An important note on side hustles that no one is talking about
Why Adam Grant says side hustles are good for productivity
“Most men lead lives of quiet desperation.”
-Henry David Thoreau
The line reminds me of a kid I used to play basketball with back in Columbus.
A good basketball player. We would go out for drinks after the game, and all he would talk about was his depressing work life. He spent his 9-5 job playing Pokémon underneath his desk or thinking of excuses to leave early.
He talked as if it was a hopeless situation. Chained to the desk and his miserable life forever. As if he had no agency at all.
26 years old and already living in quiet desperation.
No one is 100% happy with their job.
I love my job, but it’s not 100% satisfaction by any means.
I don’t always enjoy schmoozing clients. Some days all I want to do is write, but I can’t because things get busy at the office.

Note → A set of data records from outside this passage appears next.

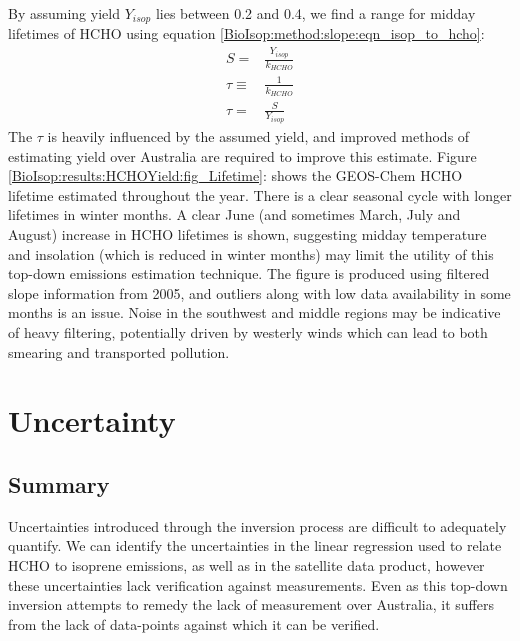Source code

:     By assuming yield $Y_{isop}$ lies between 0.2 and 0.4, we find a range for midday lifetimes of HCHO using equation \ref{BioIsop:method:slope:eqn_isop_to_hcho}:
    \begin{eqnarray*}
      S = & \frac{Y_{isop}}{k_{HCHO}} \\
      \tau \equiv & \frac{1}{k_{HCHO}} \\
      \tau = & \frac{S}{Y_{isop}}
    \end{eqnarray*}
    The $\tau$ is heavily influenced by the assumed yield, and improved methods of estimating yield over Australia are required to improve this estimate.
    Figure \ref{BioIsop:results:HCHOYield:fig_Lifetime}: shows the GEOS-Chem HCHO lifetime estimated throughout the year.
    There is a clear seasonal cycle with longer lifetimes in winter months.
    A clear June (and sometimes March, July and August) increase in HCHO lifetimes is shown, suggesting midday temperature and insolation (which is reduced in winter months) may limit the utility of this top-down emissions estimation technique.
    The figure is produced using filtered slope information from 2005, and outliers along with low data availability in some months is an issue.
    Noise in the southwest and middle regions may be indicative of heavy filtering, potentially driven by westerly winds which can lead to both smearing and transported pollution.
    
    
\section{Uncertainty}
\label{BioIsop:uncertainty}
  
  \subsection{Summary}
    \label{BioIsop:uncertainty:summary}
    Uncertainties introduced through the inversion process are difficult to adequately quantify. 
    We can identify the uncertainties in the linear regression used to relate HCHO to isoprene emissions, as well as in the satellite data product, however these uncertainties lack verification against measurements.
    Even as this top-down inversion attempts to remedy the lack of measurement over Australia, it suffers from the lack of data-points against which it can be verified.
    
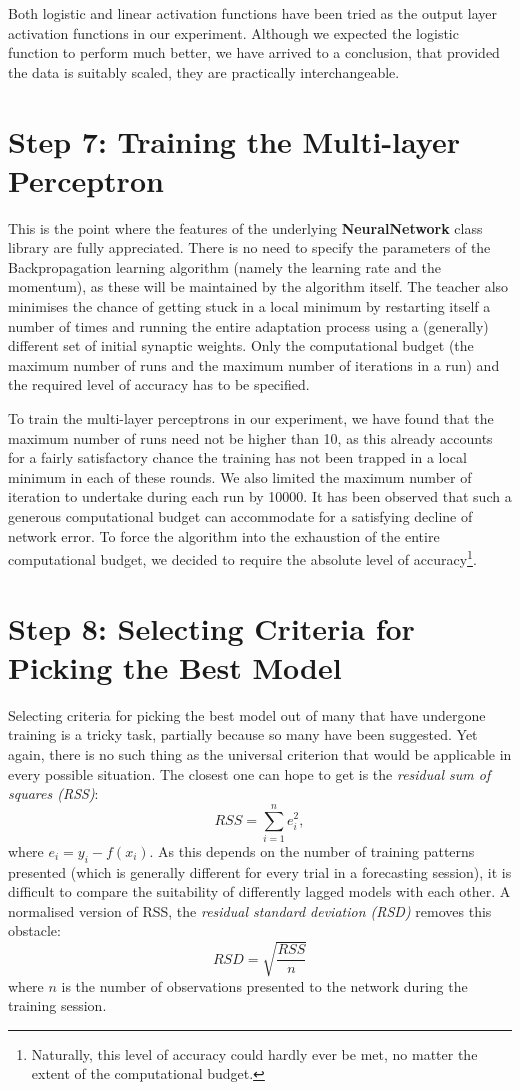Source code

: \smallskip

Both logistic and linear activation functions have been tried as the output layer activation functions in our experiment. Although we expected the logistic function to perform much better, we have arrived to a conclusion, that provided the data is suitably scaled, they are practically interchangeable.

\section{Step 7: Training the Multi-layer Perceptron}

This is the point where the features of the underlying \textbf{NeuralNetwork} class library are fully appreciated. There is no need to specify the parameters of the Backpropagation learning algorithm (namely the learning rate and the momentum), as these will be maintained by the algorithm itself. The teacher also minimises the chance of getting stuck in a local minimum by restarting itself a number of times and running the entire adaptation process using a (generally) different set of initial synaptic weights. Only the computational budget (the maximum number of runs and the maximum number of iterations in a run) and the required level of accuracy has to be specified.

\smallskip

To train the multi-layer perceptrons in our experiment, we have found that the maximum number of runs need not be higher than 10, as this already accounts for a fairly satisfactory chance the training has not been trapped in a local minimum in each of these rounds. We also limited the maximum number of iteration to undertake during each run by 10000. It has been observed that such a generous computational budget can accommodate for a satisfying decline of network error. To force the algorithm into the exhaustion of the entire computational budget, we decided to require the absolute level of accuracy\footnote{Naturally, this level of accuracy could hardly ever be met, no matter the extent of the computational budget.}.

\section{Step 8: Selecting Criteria for Picking the Best Model}

Selecting criteria for picking the best model out of many that have undergone training is a tricky task, partially because so many have been suggested. Yet again, there is no such thing as the universal criterion that would be applicable in every possible situation. The closest one can hope to get is the \textit{residual sum of squares (RSS)}:
$$ RSS = \sum_{i = 1}^{n}{e_i^2}, $$
where $ e_i = y_i - f(x_i) $. As this depends on the number of training patterns presented (which is generally different for every trial in a forecasting session), it is difficult to compare the suitability of differently lagged models with each other. A normalised version of RSS, the \textit{residual standard deviation (RSD)} removes this obstacle:
$$ RSD = \sqrt{\frac{RSS}{n}} $$
where $ n $ is the number of observations presented to the network during the training session.

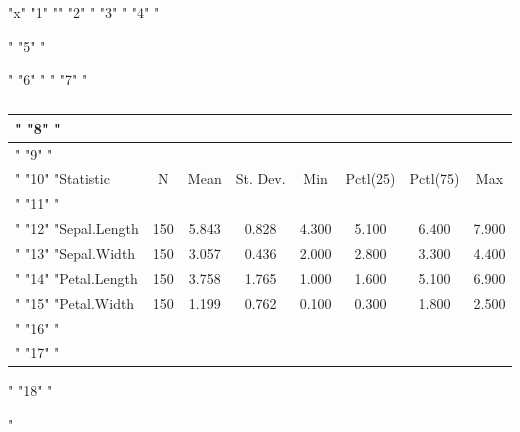 "x"
"1" ""
"2" "%
"3" "%
"4" "\begin{table}[!htbp] \centering "
"5" "  \caption{} "
"6" "  \label{} "
"7" "\begin{tabular}{@{\extracolsep{5pt}}lccccccc} "
"8" "\\[-1.8ex]\hline "
"9" "\hline \\[-1.8ex] "
"10" "Statistic & \multicolumn{1}{c}{N} & \multicolumn{1}{c}{Mean} & \multicolumn{1}{c}{St. Dev.} & \multicolumn{1}{c}{Min} & \multicolumn{1}{c}{Pctl(25)} & \multicolumn{1}{c}{Pctl(75)} & \multicolumn{1}{c}{Max} \\ "
"11" "\hline \\[-1.8ex] "
"12" "Sepal.Length & 150 & 5.843 & 0.828 & 4.300 & 5.100 & 6.400 & 7.900 \\ "
"13" "Sepal.Width & 150 & 3.057 & 0.436 & 2.000 & 2.800 & 3.300 & 4.400 \\ "
"14" "Petal.Length & 150 & 3.758 & 1.765 & 1.000 & 1.600 & 5.100 & 6.900 \\ "
"15" "Petal.Width & 150 & 1.199 & 0.762 & 0.100 & 0.300 & 1.800 & 2.500 \\ "
"16" "\hline \\[-1.8ex] "
"17" "\end{tabular} "
"18" "\end{table} "
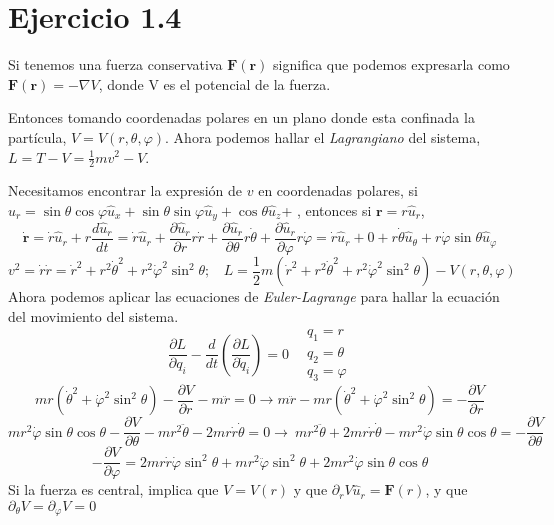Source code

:
\section{Ejercicio 1.4}


Si tenemos una fuerza conservativa $\mathbf{F}(\mathbf{r})$ significa que podemos expresarla como $\mathbf{F}(\mathbf{r})=-\nabla V$, donde V es el potencial de la fuerza.

Entonces tomando coordenadas polares en un plano donde esta confinada la partícula, $V=V(r,\theta,\varphi)$. Ahora podemos hallar el \textit{Lagrangiano} del sistema, $L = T-V=\frac{1}{2}mv^2-V$.

Necesitamos encontrar la expresión de $v$ en coordenadas polares, si $\hat{u}_r=\sin{\theta}\cos{\varphi} \hat{u}_x + \sin{\theta}\sin{\varphi} \hat{u}_y + \cos{\theta} \hat{u}_z$+ , entonces si $\mathbf{r}=r \hat{u}_r$, 
\[\dot{\mathbf{r}}=\dot{r} \hat{u}_r + r \frac{d \hat{u}_r}{dt}=\dot{r} \hat{u}_r + \frac{\partial \hat{u}_r}{\partial r} r\dot{r} + \frac{\partial \hat{u}_r}{\partial \theta} r\dot{\theta} + \frac{\partial \hat{u}_r}{\partial \varphi} r\dot{\varphi}=\dot{r} \hat{u}_r+0 + r\dot{\theta} \hat{u}_{\theta} + r\dot{\varphi}\sin{\theta} \hat{u}_{\varphi}\]
\[v^2=\dot{r}\dot{r}={\dot{r}}^2+r^2{\dot{\theta}}^2 + r^2{\dot{\varphi}^2\sin^2{\theta}}; \ \ \ \ L = \frac{1}{2}m({\dot{r}}^2+r^2{\dot{\theta}}^2 + r^2{\dot{\varphi}^2\sin^2{\theta}})-V(r,\theta,\varphi)\]
Ahora podemos aplicar las ecuaciones de \textit{Euler-Lagrange} para hallar la ecuación del movimiento del sistema.
\[\frac{\partial L}{\partial q_i}-\frac{d}{dt}\left(\frac{\partial L}{\partial \dot{q}_i}\right)=0 \ \ \ \ \begin{matrix}
    q_1= r \\ q_2 = \theta \\ q_3 = \varphi
\end{matrix}\]
\[mr(\dot{\theta}^2+\dot{\varphi}^2\sin^2{\theta})-\frac{\partial V}{\partial r}-m\ddot{r}=0 \rightarrow m\ddot{r}- mr(\dot{\theta}^2+\dot{\varphi}^2\sin^2{\theta})=-\frac{\partial V}{\partial r}\]
\[m r^2 \dot{\varphi} \sin{\theta} \cos{\theta} - \frac{\partial V}{\partial \theta }- mr^2\ddot{\theta}-2mr\dot{r}\dot{\theta}=0 \rightarrow\ mr^2\ddot{\theta}+2mr\dot{r}\dot{\theta}-m r^2 \dot{\varphi} \sin{\theta} \cos{\theta} = - \frac{\partial V}{\partial \theta }\]
\[- \frac{\partial V}{\partial \varphi } = 2 m r \dot{r} \dot{\varphi} \sin^2{\theta}+ m r^2 \ddot{\varphi} \sin^2{\theta}+2mr^2 \dot{\varphi} \sin{\theta} \cos{\theta}\]
Si la fuerza es central, implica que $V=V(r)$ y que $\partial_r V \hat{u}_r= \mathbf{F}(r)$, y que $\partial_{\theta} V = \partial_{\varphi} V = 0$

Not doing what you want when you want is super frustrating.
I imagine most people feel this way about their work to varying degrees.
A doctor once told me that no one is 100% satisfied with their job unless that person is Anthony Bourdain. Even that didn’t turn out to be entirely true.
My side hustle is the creative outlet I need to get through difficult days, and it might be your saving grace when things get really bad.
Here’s what I mean.
So much of our careers are not within our control.
Economists predict that the regional banks that bet on commercial real estate will be the next to fail.
How do I know this? I worked in commercial real estate for most of my 20s, so I’ve been keeping tabs. I was an office tenant rep advisor, which means I sold office space. Long story short, Covid happened. Companies stopped leasing space, and office buildings emptied like 1980s shopping malls.
My commercial real estate business flopped, and my writing side hustle was the only thing that survived.
I learned that our career journeys aren’t entirely up to us. A lot of it has to do with the families we were born into. How wealthy and educated they were. Whether they pushed academics on us or athletics. Whether they stayed together or got divorced. All that fun stuff.
After that, we are at the mercy of markets.
It’s an important lesson you realize as you get older: Not all success is due to hard work, and not all poverty is due to laziness.
Side hustles give you a sense of control and decrease burnout.
Wharton School of Business professor Adam Grant recently tweeted a study about the importance of maintaining a side hustle and why employers should encourage them.
The study found that although side hustles conflict with working hours, the positive psychological effects render the employee more productive in the long run.
"They are a source of energy and empowerment," says Adam Grant.
Empowerment sounds about right.
On the days when my job isn’t fun. I can always fall back on writing. I can fall back on the feeling that I'm mastering something and working towards something meaningful.
That's the recipe for a powerful life that renders burnout less likely.
That's what I would tell my basketball friend now. Forget about procrastinating with Pokémon. Pick up a journal and start writing or something, man.